New report: 60% of OpenAI model's responses contain plagiarism
A new report from plagiarism detector Copyleaks found that 60% of OpenAI's GPT-3.5 outputs contained some form of plagiarism.
Why it matters: Content creators from authors and songwriters to The New York Times are arguing in court that generative AI trained on copyrighted material ends up spitting out exact copies.
- Copyleaks is an AI-based text analysis company that began selling plagiarism-detection tools to businesses and schools long before ChatGPT's arrival.
- GPT-3.5 was the model powering ChatGPT when it debuted, but OpenAI has moved on to the bigger and more capable GPT-4.0.
Between the lines: Plagiarism takes many forms beyond simple cutting and pasting full sentences and paragraphs.
- Copyleaks attempts to turn detecting plagiarism from "I know it when I see it" into an exact science.
- The company uses a proprietary scoring method that aggregates the rate of identical text, minor changes, paraphrased text, and other factors and then assigns content a "similarity score."

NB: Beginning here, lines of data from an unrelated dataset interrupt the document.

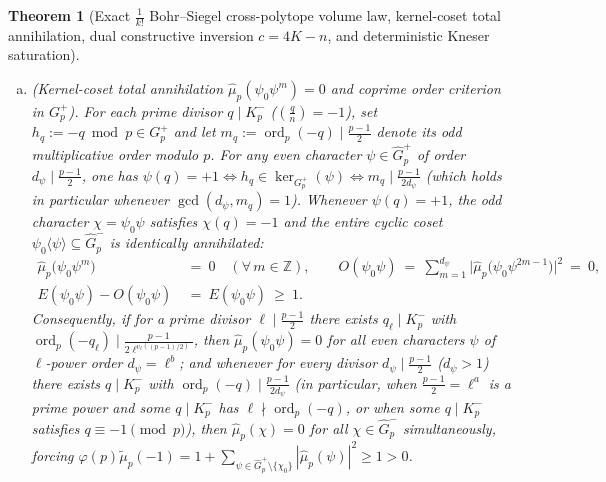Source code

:\documentclass[11pt, a4paper]{article}
\theoremstyle{plain}
\newtheorem{theorem}{Theorem}[section]
\theoremstyle{definition}
\newcommand{\Z}{\mathbb{Z}}
\newcommand{\leg}[2]{\left(\frac{#1}{#2}\right)}
\begin{document}
\begin{theorem}[Exact $\frac{1}{k!}$ Bohr--Siegel cross-polytope volume law, kernel-coset total annihilation, dual constructive inversion $c=4K-n$, and deterministic Kneser saturation]
\begin{enumerate}[(a)]
    \item \emph{(Kernel-coset total annihilation $\widehat{\mu}_p(\psi_0\psi^{m})=0$ and coprime order criterion in $G_p^{+}$).} For each prime divisor $q\mid K_p^{-}$ ($\leg{q}{n}=-1$), set $h_q:=-q\bmod p\in G_p^{+}$ and let $m_q:=\operatorname{ord}_p(-q)\mid\frac{p-1}{2}$ denote its odd multiplicative order modulo $p$. For any even character $\psi\in\widehat{G}_p^{+}$ of order $d_{\psi}\mid\frac{p-1}{2}$, one has $\psi(q)=+1\iff h_q\in\ker_{G_p^{+}}(\psi)\iff m_q\mid\frac{p-1}{2d_{\psi}}$ (which holds in particular whenever $\gcd(d_{\psi},m_q)=1$). Whenever $\psi(q)=+1$, the odd character $\chi=\psi_0\psi$ satisfies $\chi(q)=-1$ and \emph{the entire cyclic coset $\psi_0\langle\psi\rangle\subseteq\widehat{G}_p^{-}$ is identically annihilated}:
    \begin{equation}\label{eq:kernel_coset_total_annihilation}
    \begin{split}
    \widehat{\mu}_p\big(\psi_0\psi^{m}\big)\ &=\ 0\quad (\forall\,m\in\Z),\qquad O(\psi_0\psi)\ =\ \sum_{m=1}^{d_{\psi}}\big|\widehat{\mu}_p\big(\psi_0\psi^{2m-1}\big)\big|^{2}\ =\ 0,\\
    E(\psi_0\psi)-O(\psi_0\psi)\ &=\ E(\psi_0\psi)\ \ge\ 1.
    \end{split}
    \end{equation}
    Consequently, if for a prime divisor $\ell\mid\frac{p-1}{2}$ there exists $q_{\ell}\mid K_p^{-}$ with $\operatorname{ord}_p(-q_{\ell})\mid\frac{p-1}{2\ell^{v_{\ell}((p-1)/2)}}$, then $\widehat{\mu}_p(\psi_0\psi)=0$ for all even characters $\psi$ of $\ell$-power order $d_{\psi}=\ell^{b}$; and whenever for every divisor $d_{\psi}\mid\frac{p-1}{2}$ ($d_{\psi}>1$) there exists $q\mid K_p^{-}$ with $\operatorname{ord}_p(-q)\mid\frac{p-1}{2d_{\psi}}$ (in particular, when $\frac{p-1}{2}=\ell^{a}$ is a prime power and some $q\mid K_p^{-}$ has $\ell\nmid\operatorname{ord}_p(-q)$, or when some $q\mid K_p^{-}$ satisfies $q\equiv-1\pmod p$), then $\widehat{\mu}_p(\chi)=0$ for \emph{all} $\chi\in\widehat{G}_p^{-}$ simultaneously, forcing $\varphi(p)\widetilde{\mu}_p(-1)=1+\sum_{\psi\in\widehat{G}_p^{+}\setminus\{\chi_0\}}|\widehat{\mu}_p(\psi)|^{2}\ge 1>0$.


\end{enumerate}
\end{theorem}
\end{document}
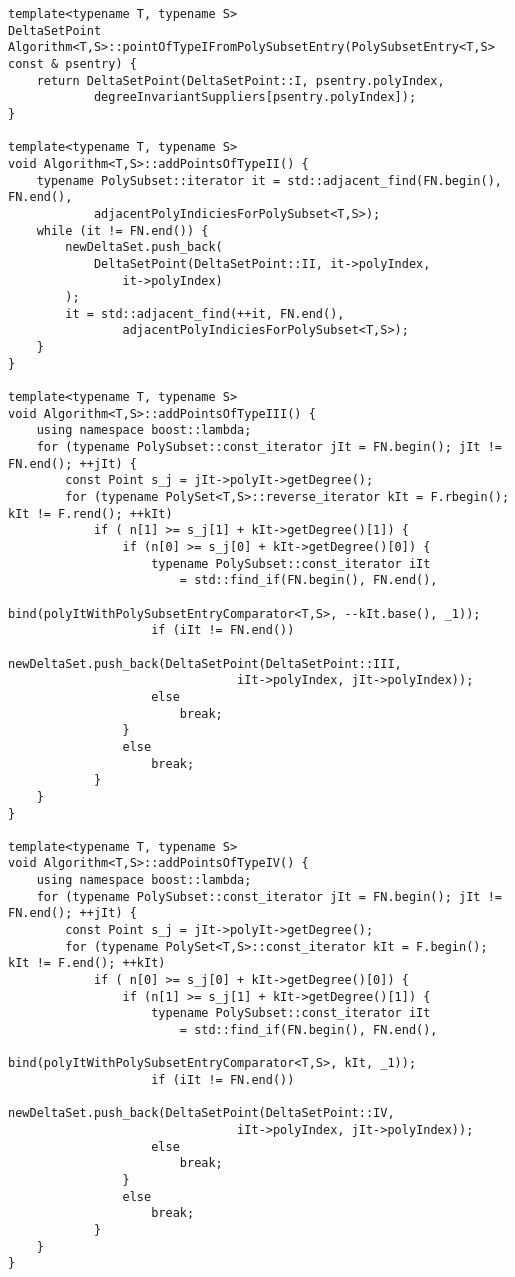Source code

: \begin{lstlisting}
template<typename T, typename S>
DeltaSetPoint
Algorithm<T,S>::pointOfTypeIFromPolySubsetEntry(PolySubsetEntry<T,S> const & psentry) {
    return DeltaSetPoint(DeltaSetPoint::I, psentry.polyIndex,
            degreeInvariantSuppliers[psentry.polyIndex]);
}

template<typename T, typename S>
void Algorithm<T,S>::addPointsOfTypeII() {
    typename PolySubset::iterator it = std::adjacent_find(FN.begin(), FN.end(),
            adjacentPolyIndiciesForPolySubset<T,S>);
    while (it != FN.end()) {
        newDeltaSet.push_back(
            DeltaSetPoint(DeltaSetPoint::II, it->polyIndex,
                it->polyIndex)
        );
        it = std::adjacent_find(++it, FN.end(),
                adjacentPolyIndiciesForPolySubset<T,S>);
    }
}

template<typename T, typename S>
void Algorithm<T,S>::addPointsOfTypeIII() {
    using namespace boost::lambda;
    for (typename PolySubset::const_iterator jIt = FN.begin(); jIt != FN.end(); ++jIt) {
        const Point s_j = jIt->polyIt->getDegree();
        for (typename PolySet<T,S>::reverse_iterator kIt = F.rbegin(); kIt != F.rend(); ++kIt)
            if ( n[1] >= s_j[1] + kIt->getDegree()[1]) {
                if (n[0] >= s_j[0] + kIt->getDegree()[0]) {
                    typename PolySubset::const_iterator iIt
                        = std::find_if(FN.begin(), FN.end(),
                            bind(polyItWithPolySubsetEntryComparator<T,S>, --kIt.base(), _1));
                    if (iIt != FN.end())
                        newDeltaSet.push_back(DeltaSetPoint(DeltaSetPoint::III,
                                iIt->polyIndex, jIt->polyIndex));
                    else
                        break;
                }
                else
                    break;
            }
    }
}

template<typename T, typename S>
void Algorithm<T,S>::addPointsOfTypeIV() {
    using namespace boost::lambda;
    for (typename PolySubset::const_iterator jIt = FN.begin(); jIt != FN.end(); ++jIt) {
        const Point s_j = jIt->polyIt->getDegree();
        for (typename PolySet<T,S>::const_iterator kIt = F.begin(); kIt != F.end(); ++kIt)
            if ( n[0] >= s_j[0] + kIt->getDegree()[0]) {
                if (n[1] >= s_j[1] + kIt->getDegree()[1]) {
                    typename PolySubset::const_iterator iIt
                        = std::find_if(FN.begin(), FN.end(),
                            bind(polyItWithPolySubsetEntryComparator<T,S>, kIt, _1));
                    if (iIt != FN.end())
                        newDeltaSet.push_back(DeltaSetPoint(DeltaSetPoint::IV,
                                iIt->polyIndex, jIt->polyIndex));
                    else
                        break;
                }
                else
                    break;
            }
    }
}


\end{lstlisting}
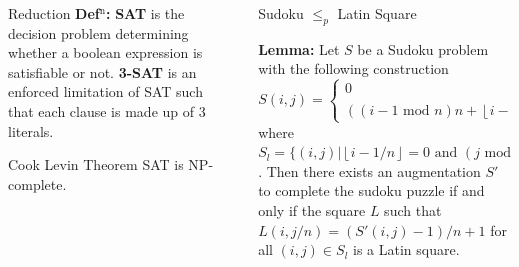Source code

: \documentclass[final]{beamer}
\newlength{\sepwidth}
\newlength{\colwidth}
\newcounter{row}
\newcounter{col}
\newcommand{\separatorcolumn}{\begin{column}{\sepwidth}\end{column}}
\newcommand\setrow[9]{
  \setcounter{col}{1}
  \foreach \n in {#1, #2, #3, #4, #5, #6, #7, #8, #9} {
    \edef\x{\value{col} - 0.5}
    \edef\y{9.5 - \value{row}}
    \node[anchor=center] at (\x, \y) {\n};
    \stepcounter{col}
  }
  \stepcounter{row}
}
\begin{document}
\begin{frame}[t]
\begin{columns}[t]
\begin{column}{\colwidth}
\begin{block}{Reduction}
\textbf{Def$^\text{n}$:}  \textbf{SAT} is the decision problem determining whether a boolean expression is satisfiable or not. \textbf{3-SAT} is an enforced limitation of SAT such that each clause is made up of 3 literals. 


  \end{block}
  \begin{alertblock}{Cook Levin Theorem}
SAT is NP-complete.
  \end{alertblock}
\end{column}

\separatorcolumn

\begin{column}{\colwidth}
  \begin{block}{Sudoku $\leq_p$ Latin Square}

\textbf{Lemma:} Let $S$ be a Sudoku problem with the following construction 
\begin{equation}
	S(i,j) =\begin{cases}
0 \qquad\qquad\qquad\qquad\qquad\qquad\text{when } (i,j) \in S_l \\ 
((i-1 \text{ mod } n)n + \left\lfloor{i-1/n}\right\rfloor+j-1)\text{ mod } n^2 +1 \quad\text{otherwise}
\end{cases}
\end{equation}
where $S_l=\{(i,j)| \left\lfloor{i-1/n}\right\rfloor=0 \text{ and }(j \text{ mod }n)=1\}$. Then there exists an augmentation $S'$ to complete the sudoku puzzle if and only if the square $L$ such that $L(i,j/n)=(S'(i,j)-1)/n+1$ for all $(i,j) \in S_l$ is a Latin square.

\end{block}
\end{column}
\end{columns}
\end{frame}
\end{document}
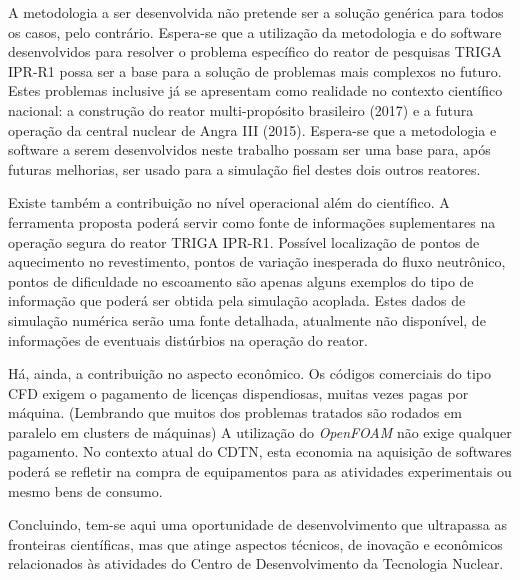 \documentclass[12pt,openright,twoside,a4paper,english,french,spanish,brazil]{abntex2}
\begin{document}
A metodologia a ser desenvolvida não pretende ser a solução genérica para todos os casos, pelo contrário. 
Espera-se que a utilização da metodologia e do software desenvolvidos para resolver o problema específico 
do reator de pesquisas TRIGA IPR-R1 possa ser a base para a solução de problemas mais complexos no futuro. 
Estes problemas inclusive já se apresentam como realidade no contexto científico nacional: a construção do reator multi-propósito brasileiro (2017)
e a futura operação da central nuclear de Angra III (2015). Espera-se que a metodologia e software a serem desenvolvidos neste 
trabalho possam ser uma base para, após futuras melhorias, ser usado para a simulação fiel destes 
dois outros reatores. 

Existe também a contribuição no nível operacional além do científico. A ferramenta proposta poderá servir 
como fonte de informações suplementares na operação segura do reator TRIGA IPR-R1. Possível localização de pontos de aquecimento no 
revestimento, pontos de variação inesperada do fluxo neutrônico, pontos de dificuldade no escoamento são 
apenas alguns exemplos do tipo de informação que poderá ser obtida pela simulação acoplada. Estes dados de
simulação numérica serão uma fonte detalhada, atualmente não disponível, de informações de eventuais distúrbios 
na operação do reator. 

Há, ainda, a contribuição no aspecto econômico. Os códigos comerciais do tipo CFD exigem o pagamento de licenças 
dispendiosas, muitas vezes pagas por máquina. (Lembrando que muitos dos problemas tratados são rodados 
em paralelo em clusters de máquinas) A utilização do \textit{OpenFOAM} não exige qualquer pagamento. No contexto 
atual do CDTN, esta economia na aquisição de softwares poderá se refletir na compra de equipamentos para as atividades experimentais ou 
mesmo bens de consumo.

Concluindo, tem-se aqui uma oportunidade de desenvolvimento que ultrapassa as fronteiras científicas, mas que atinge 
aspectos técnicos, de inovação e econômicos relacionados às atividades do Centro de Desenvolvimento 
da Tecnologia Nuclear.

\end{document}
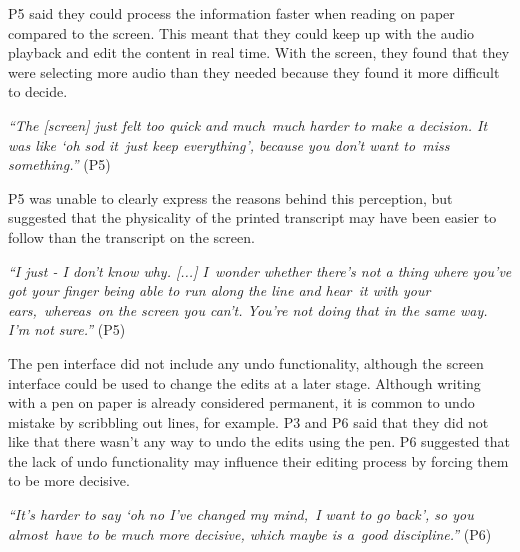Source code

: P5 said they could process the information faster when reading on paper compared to the screen. This meant that they
could keep up with the audio playback and edit the content in real time. With the screen, they found that they were
selecting more audio than they needed because they found it more difficult to decide.

\textit{``The [screen] just felt too quick and much much harder to make a decision. It was like `oh sod it just keep
everything', because you don't want to miss something.''} (P5)

P5 was unable to clearly express the reasons behind this perception, but suggested that the physicality of the printed
transcript may have been easier to follow than the transcript on the screen.

\textit{``I just - I don't know why. [...] I wonder whether there's not a thing where you've got your finger being able
to run along the line and hear it with your ears, whereas on the screen you can't. You're not doing that in the same
way. I'm not sure.''} (P5) 

The pen interface did not include any undo functionality, although the screen interface could be used to change the
edits at a later stage. Although writing with a pen on paper is already considered permanent, it is common to undo
mistake by scribbling out lines, for example. P3 and P6 said that they did not like that there wasn't any way to undo
the edits using the pen. P6 suggested that the lack of undo functionality may influence their editing process by
forcing them to be more decisive.

\textit{``It's harder to say `oh no I've changed my mind, I want to go back', so you almost have to be much more
decisive, which maybe is a good discipline.''} (P6)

- Per the report, for GPT-3.5, "45.7% of all outputs contained identical text, 27.4% contained minor changes, and 46.5% had paraphrased text."
- "A score of 0% signifies that all of the content is original, whereas a score of 100% means that none of the content is original," per the report.
Zoom in: Copyleaks asked GPT-3.5 for around a thousand outputs, each around 400 words, across 26 subjects.
- The individual GPT-3.5 output with the highest similarity score was in computer science (100%), followed by physics (92%), and psychology (88%).
- The lowest similarity scores appeared in theater (0.9%), humanities (2.8%) and English language (5.4%).
Yes, but: "Our models were designed and trained to learn concepts in order to help them solve new problems," OpenAI spokesperson Lindsey Held wrote in a statement to Axios. "We have measures in place to limit inadvertent memorization, and our terms of use prohibit the intentional use of our models to regurgitate content."
The intrigue: The New York Times lawsuit against Microsoft and OpenAI claims that their AI systems' "widescale copying" constitutes copyright infringement.
- OpenAI responded to the lawsuit arguing that "regurgitation" is a "rare bug" and also accusing The New York Times of "manipulating prompts."
Editor's note: This story has been updated with comment from OpenAI.